We wrap up our World Cup commentary this weekend as soccer fans sit down to watch an unlikely final between France and Croatia. Our prediction had been for Brazil to raise the coveted trophy, but that was not to be. Recall that we were attracted to the team’s diversification. While we did not pick the winner, the message of diversification is still relevant. Who would have thought Croatia would be in the finals? If these teams were investments, we would have been foolish to put all of our money into Brazil, even if they were a favorite. Some diversification into riskier, uncorrelated teams like Croatia might have been prudent.
Contributed by Max Berkovich ,
STRATEGIC ASSET ALLOCATION
Equities, in general, had a positive week, with large capitalization stocks leading the way. The week was uneventful for fixed income, but the yield curve did flatten some more. Dispersion in returns among asset classes should create some opportunities for active asset allocation as the year progresses. Speaking of active versus passive…
- For the first half of 2018, the passive fund inflows are down nearly 44% versus the previous year. This is the largest drop in cash inflows to passive funds since 2009 when investors began allocating trillions of dollars to Exchange Traded Funds (ETFs) and Index tracking mutual funds. However, actively managed funds are struggling as well, especially in beating indices.
- The competition for assets under management between passive funds is driving ETF fees down. While investors are cheering the lower prices, there might be unintended consequences for those that focus only on fees and not on the substance of the product they are buying.
- Since 2015, over $500 billion of cash left actively managed funds.
- The two largest passive investment firms hold over $11.4 trillion in AUM (BlackRock $6.3 trillion and Vanguard $5.1 trillion), but not all of the assets are passively managed as increasingly ETFs are coming in non-passive varieties.

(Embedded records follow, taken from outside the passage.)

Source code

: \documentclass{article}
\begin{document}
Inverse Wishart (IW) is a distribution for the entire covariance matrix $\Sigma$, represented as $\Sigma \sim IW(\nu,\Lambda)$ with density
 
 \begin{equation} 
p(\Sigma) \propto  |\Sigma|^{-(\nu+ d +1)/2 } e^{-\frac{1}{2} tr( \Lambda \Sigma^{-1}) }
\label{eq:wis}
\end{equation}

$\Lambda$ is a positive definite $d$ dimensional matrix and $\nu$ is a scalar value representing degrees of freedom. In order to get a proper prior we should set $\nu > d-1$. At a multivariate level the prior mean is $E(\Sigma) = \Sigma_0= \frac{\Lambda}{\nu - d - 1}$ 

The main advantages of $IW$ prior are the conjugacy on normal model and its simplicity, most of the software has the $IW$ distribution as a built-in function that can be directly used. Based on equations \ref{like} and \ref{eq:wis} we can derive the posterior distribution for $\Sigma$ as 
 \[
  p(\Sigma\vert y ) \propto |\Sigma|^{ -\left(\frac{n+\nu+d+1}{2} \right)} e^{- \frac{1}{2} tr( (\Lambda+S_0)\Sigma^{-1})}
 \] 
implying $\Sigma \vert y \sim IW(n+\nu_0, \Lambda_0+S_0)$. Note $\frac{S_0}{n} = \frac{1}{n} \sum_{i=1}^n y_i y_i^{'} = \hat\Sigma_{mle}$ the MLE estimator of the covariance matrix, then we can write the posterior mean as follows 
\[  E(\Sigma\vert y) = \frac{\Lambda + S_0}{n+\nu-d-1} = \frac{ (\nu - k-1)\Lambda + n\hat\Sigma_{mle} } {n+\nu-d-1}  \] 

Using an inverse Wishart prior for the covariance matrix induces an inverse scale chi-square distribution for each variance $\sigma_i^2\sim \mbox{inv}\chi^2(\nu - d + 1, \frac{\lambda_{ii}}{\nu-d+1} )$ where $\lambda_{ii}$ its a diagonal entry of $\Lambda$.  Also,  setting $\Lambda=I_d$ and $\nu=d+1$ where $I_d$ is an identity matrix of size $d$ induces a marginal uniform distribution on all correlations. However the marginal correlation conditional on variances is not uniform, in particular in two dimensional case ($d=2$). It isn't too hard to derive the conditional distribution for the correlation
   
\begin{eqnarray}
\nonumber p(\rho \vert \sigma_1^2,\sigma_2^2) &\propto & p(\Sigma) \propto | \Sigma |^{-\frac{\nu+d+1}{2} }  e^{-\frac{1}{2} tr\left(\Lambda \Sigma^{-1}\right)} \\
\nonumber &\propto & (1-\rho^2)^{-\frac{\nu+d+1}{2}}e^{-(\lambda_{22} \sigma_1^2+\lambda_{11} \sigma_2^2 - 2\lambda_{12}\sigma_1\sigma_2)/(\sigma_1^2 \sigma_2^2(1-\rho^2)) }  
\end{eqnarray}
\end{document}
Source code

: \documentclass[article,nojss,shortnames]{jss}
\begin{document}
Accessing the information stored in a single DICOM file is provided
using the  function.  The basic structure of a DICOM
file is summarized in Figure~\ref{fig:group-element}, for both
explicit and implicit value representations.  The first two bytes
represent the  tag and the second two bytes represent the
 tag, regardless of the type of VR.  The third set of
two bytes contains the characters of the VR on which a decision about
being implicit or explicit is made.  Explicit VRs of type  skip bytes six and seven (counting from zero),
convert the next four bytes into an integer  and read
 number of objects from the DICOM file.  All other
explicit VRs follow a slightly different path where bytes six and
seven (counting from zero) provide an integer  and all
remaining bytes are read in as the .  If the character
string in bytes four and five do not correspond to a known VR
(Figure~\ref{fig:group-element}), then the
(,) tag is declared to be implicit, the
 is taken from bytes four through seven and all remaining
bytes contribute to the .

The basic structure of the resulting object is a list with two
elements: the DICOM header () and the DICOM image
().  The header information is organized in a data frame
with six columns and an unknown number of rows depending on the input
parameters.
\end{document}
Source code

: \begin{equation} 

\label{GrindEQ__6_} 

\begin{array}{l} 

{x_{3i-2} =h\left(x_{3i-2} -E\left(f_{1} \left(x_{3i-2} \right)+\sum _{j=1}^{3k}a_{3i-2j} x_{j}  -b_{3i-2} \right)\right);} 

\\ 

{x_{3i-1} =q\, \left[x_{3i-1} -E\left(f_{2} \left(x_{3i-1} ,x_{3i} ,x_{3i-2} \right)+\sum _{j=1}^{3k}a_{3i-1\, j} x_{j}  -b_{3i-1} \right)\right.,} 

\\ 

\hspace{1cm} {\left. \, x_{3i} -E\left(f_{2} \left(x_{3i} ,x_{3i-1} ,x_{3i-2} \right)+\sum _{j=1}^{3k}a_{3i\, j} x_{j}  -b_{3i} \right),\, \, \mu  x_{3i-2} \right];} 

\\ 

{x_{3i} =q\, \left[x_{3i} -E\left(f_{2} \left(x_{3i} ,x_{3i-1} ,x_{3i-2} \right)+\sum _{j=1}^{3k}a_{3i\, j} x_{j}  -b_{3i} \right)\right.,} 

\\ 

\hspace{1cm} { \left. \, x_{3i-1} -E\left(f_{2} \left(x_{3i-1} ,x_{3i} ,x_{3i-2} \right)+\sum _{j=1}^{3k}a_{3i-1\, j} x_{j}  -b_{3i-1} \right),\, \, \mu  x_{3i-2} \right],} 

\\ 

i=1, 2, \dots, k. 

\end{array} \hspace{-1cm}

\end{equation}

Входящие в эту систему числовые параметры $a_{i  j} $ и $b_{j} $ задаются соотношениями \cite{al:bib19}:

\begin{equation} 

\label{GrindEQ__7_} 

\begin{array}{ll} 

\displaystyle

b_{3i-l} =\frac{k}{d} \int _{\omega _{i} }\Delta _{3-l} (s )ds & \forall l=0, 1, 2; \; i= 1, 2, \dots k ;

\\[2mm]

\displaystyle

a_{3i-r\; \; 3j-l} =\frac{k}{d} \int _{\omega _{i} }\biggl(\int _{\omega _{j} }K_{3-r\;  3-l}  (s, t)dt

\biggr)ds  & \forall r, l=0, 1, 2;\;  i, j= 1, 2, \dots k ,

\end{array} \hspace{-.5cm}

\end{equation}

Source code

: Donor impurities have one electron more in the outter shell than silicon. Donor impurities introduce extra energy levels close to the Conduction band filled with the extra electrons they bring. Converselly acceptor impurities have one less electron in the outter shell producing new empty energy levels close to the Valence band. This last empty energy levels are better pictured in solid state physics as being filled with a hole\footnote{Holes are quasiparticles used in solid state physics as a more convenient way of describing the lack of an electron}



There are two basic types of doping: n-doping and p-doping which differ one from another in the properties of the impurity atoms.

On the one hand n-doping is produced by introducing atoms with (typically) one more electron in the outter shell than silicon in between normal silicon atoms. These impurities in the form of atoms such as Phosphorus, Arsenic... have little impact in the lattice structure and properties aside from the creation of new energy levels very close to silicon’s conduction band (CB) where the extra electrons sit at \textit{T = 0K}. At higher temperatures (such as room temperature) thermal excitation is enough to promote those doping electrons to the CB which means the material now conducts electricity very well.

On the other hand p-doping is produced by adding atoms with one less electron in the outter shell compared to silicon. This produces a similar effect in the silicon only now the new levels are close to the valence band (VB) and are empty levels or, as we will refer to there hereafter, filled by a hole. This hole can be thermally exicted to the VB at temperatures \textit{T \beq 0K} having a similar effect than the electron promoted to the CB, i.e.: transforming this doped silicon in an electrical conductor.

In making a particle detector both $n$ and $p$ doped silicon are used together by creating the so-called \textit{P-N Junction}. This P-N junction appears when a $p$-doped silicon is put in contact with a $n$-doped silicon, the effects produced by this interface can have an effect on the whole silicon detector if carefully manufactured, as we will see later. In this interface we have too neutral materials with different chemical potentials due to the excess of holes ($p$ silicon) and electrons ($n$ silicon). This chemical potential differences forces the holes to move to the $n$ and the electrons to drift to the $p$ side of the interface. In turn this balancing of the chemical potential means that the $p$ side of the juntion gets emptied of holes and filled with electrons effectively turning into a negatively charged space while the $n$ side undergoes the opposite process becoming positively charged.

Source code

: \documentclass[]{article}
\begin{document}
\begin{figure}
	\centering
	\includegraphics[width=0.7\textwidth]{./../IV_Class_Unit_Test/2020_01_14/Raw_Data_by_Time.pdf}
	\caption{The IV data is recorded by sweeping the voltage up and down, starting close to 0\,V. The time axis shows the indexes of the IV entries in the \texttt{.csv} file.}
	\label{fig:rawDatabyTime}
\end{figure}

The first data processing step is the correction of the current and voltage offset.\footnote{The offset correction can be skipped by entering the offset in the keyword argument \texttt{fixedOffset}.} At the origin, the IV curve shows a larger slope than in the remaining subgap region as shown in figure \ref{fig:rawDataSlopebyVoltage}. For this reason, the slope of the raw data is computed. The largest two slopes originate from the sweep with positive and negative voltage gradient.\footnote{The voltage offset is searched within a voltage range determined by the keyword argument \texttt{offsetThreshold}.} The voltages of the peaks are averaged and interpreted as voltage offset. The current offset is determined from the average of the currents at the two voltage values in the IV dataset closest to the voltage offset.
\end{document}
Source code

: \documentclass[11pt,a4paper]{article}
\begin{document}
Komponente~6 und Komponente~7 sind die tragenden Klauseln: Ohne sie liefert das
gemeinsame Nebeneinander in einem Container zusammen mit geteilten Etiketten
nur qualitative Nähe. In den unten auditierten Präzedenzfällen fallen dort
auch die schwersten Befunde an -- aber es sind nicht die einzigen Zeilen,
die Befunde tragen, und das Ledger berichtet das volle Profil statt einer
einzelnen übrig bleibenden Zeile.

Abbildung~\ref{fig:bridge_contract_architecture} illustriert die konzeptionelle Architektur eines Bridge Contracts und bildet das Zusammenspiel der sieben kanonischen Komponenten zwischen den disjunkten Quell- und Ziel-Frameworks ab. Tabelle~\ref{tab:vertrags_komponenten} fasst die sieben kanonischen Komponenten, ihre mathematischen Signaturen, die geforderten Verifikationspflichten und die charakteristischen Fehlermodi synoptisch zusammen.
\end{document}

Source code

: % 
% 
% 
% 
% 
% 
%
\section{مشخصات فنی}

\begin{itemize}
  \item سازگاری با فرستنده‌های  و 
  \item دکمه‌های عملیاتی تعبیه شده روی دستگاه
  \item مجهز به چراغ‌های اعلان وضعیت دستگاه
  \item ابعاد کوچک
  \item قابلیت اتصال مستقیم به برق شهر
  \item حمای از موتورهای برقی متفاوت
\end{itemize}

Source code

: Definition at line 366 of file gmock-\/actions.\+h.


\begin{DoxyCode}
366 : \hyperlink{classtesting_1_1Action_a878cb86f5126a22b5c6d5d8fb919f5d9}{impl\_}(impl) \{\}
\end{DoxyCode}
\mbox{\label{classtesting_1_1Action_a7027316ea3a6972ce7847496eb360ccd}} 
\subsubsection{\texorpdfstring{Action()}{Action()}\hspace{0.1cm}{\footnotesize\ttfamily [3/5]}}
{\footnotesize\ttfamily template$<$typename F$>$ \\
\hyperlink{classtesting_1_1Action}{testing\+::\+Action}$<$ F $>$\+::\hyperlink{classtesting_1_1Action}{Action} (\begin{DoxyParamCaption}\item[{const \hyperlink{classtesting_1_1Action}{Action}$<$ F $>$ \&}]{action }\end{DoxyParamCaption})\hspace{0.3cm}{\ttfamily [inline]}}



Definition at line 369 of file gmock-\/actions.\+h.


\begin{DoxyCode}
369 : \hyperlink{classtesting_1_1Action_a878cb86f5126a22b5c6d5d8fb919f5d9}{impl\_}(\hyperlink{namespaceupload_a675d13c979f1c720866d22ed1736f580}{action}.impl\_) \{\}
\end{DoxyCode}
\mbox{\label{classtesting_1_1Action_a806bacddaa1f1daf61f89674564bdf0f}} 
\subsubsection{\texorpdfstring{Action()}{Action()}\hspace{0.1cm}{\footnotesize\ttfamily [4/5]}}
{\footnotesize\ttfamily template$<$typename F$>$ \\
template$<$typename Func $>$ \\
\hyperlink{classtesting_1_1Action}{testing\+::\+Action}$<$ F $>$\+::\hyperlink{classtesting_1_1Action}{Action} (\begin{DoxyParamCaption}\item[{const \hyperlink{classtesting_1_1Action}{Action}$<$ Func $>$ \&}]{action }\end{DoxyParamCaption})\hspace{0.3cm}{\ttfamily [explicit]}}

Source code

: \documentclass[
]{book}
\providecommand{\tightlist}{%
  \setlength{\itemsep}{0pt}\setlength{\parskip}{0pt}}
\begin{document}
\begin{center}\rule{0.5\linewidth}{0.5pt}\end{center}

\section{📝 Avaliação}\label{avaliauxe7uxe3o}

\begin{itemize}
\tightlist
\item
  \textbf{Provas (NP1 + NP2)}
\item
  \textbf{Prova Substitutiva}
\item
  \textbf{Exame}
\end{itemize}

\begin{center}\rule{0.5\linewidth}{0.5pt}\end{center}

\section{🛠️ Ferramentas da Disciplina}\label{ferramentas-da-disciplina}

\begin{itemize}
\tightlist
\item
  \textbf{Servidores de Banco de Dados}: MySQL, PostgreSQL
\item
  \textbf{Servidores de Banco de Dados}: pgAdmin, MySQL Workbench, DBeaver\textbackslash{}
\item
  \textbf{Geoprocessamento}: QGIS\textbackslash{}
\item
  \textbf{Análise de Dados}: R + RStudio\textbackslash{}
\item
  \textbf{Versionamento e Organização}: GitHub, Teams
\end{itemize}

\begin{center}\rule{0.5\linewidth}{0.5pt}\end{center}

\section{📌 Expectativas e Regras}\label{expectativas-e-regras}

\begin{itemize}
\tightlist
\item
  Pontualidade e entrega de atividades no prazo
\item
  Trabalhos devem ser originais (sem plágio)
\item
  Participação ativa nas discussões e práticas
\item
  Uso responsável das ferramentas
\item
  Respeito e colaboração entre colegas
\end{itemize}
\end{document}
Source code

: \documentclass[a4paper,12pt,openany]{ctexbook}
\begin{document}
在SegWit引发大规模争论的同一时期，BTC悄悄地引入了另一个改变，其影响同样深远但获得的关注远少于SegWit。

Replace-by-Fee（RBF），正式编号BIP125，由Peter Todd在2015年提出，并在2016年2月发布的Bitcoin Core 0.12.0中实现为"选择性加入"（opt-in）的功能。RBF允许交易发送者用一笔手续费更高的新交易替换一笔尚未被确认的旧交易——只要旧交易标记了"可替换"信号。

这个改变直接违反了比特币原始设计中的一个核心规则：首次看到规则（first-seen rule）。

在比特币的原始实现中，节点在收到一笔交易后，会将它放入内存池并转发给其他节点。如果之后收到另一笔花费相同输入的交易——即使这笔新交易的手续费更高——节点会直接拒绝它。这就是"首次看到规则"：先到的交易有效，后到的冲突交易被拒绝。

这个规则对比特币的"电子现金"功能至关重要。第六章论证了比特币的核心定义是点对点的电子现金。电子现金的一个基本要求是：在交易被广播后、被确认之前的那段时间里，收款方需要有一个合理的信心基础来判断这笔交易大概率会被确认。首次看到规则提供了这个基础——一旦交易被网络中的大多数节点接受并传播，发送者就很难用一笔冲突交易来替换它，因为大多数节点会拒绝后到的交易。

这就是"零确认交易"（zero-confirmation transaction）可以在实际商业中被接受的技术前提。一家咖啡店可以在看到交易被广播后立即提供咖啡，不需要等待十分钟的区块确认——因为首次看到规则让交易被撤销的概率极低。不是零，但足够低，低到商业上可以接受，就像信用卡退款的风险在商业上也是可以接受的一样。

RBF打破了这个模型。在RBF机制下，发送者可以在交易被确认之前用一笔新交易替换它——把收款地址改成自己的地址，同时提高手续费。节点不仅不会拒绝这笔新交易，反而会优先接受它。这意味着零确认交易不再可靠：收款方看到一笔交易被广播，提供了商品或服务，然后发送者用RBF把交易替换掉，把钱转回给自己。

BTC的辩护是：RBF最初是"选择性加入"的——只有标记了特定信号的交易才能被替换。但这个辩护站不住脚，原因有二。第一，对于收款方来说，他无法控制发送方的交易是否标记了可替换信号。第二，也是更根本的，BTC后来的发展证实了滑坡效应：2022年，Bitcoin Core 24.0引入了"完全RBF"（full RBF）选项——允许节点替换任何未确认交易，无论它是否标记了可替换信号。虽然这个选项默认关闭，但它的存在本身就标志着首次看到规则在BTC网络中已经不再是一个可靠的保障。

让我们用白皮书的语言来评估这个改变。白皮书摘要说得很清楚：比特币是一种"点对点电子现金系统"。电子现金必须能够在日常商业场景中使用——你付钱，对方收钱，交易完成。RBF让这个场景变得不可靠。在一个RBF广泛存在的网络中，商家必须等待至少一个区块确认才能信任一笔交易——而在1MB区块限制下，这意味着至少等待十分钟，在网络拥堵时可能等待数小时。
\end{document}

The Energy and Materials sectors were the laggards on the week. Financials was the leader, but that was mostly due to Visa Inc. (V), which arguably is a technology stock. Speaking of technology…
- Dell Technologies, technically a private company, unveiled its plan to acquire Dell Technologies Inc. (DVMT) a tracking stock for the company’s ownership of VMware (VMW) which was created when Dell acquired EMC Corp. in 2016. Dell’s offer is 1.3665 shares of the new, and public again, Dell Corp. or cash of about $109 for each share of DVMT, subject to shareholder election and cash vs. stock limitations of $9 Billion cash. Dell will continue to hold 81% ownership of VMware, and the new Dell’s implied equity market value is roughly $61-70 Billion.
STRATEGIC EQUITY INCOME
The Utilities and Consumer Discretionary sectors were both laggards, but for different reasons; Utilities as interest rates moved a higher and Consumer Discretionary thanks to tariffs on China, impacting the cost of goods they sell. The Industrial sector was the runaway leader thanks to an earnings report from…
- Fastenal Company (FAST) the industrial equipment and supplies distributor reported a consensus topping quarter. The company grew revenue by 10% year over year, bought back 800,000 shares of its stock and raised its quarterly dividend by 8.1% to $0.40 per share, roughly equating to 3.2% dividend yield. On the business side, the company grew net income by 42% from last year, non-fastener products now represent 64.6% of sales. The company also reported it installed 5,537 vending devices during the year bringing the total to 76,069.
The Week Ahead
A BET on Earnings
Banks earnings will be a key focus for investors next week.
- Strategic’s Equity Income strategy holdings BB&T Corporation (BBT), M&T Bank (MTB), U.S. Bancorp (USB), and Bank of New York Mellon (BK) are all due to report.
- In our Strategic Growth strategy, Health Care will be the focus with insurer UnitedHealth Group (UNH) and Johnson & Johnson (JNJ) on the docket.
Economics data will help investors reassess the health of the economy. The major data we are looking at is:
- China’s second-quarter Gross Domestic Product (GDP) growth which is estimated to decline to 6.7% from 6.8% for the same period last year,
- The Federal Reserve’s Beige Book release on Wednesday at 2:00 PM and report about economic conditions from the twelve Fed districts,
- Housing starts and building permits growth which is expected to remain nearly flat, and
- Retail sales growth which is expected to retreat slightly though remain in positive growth territory.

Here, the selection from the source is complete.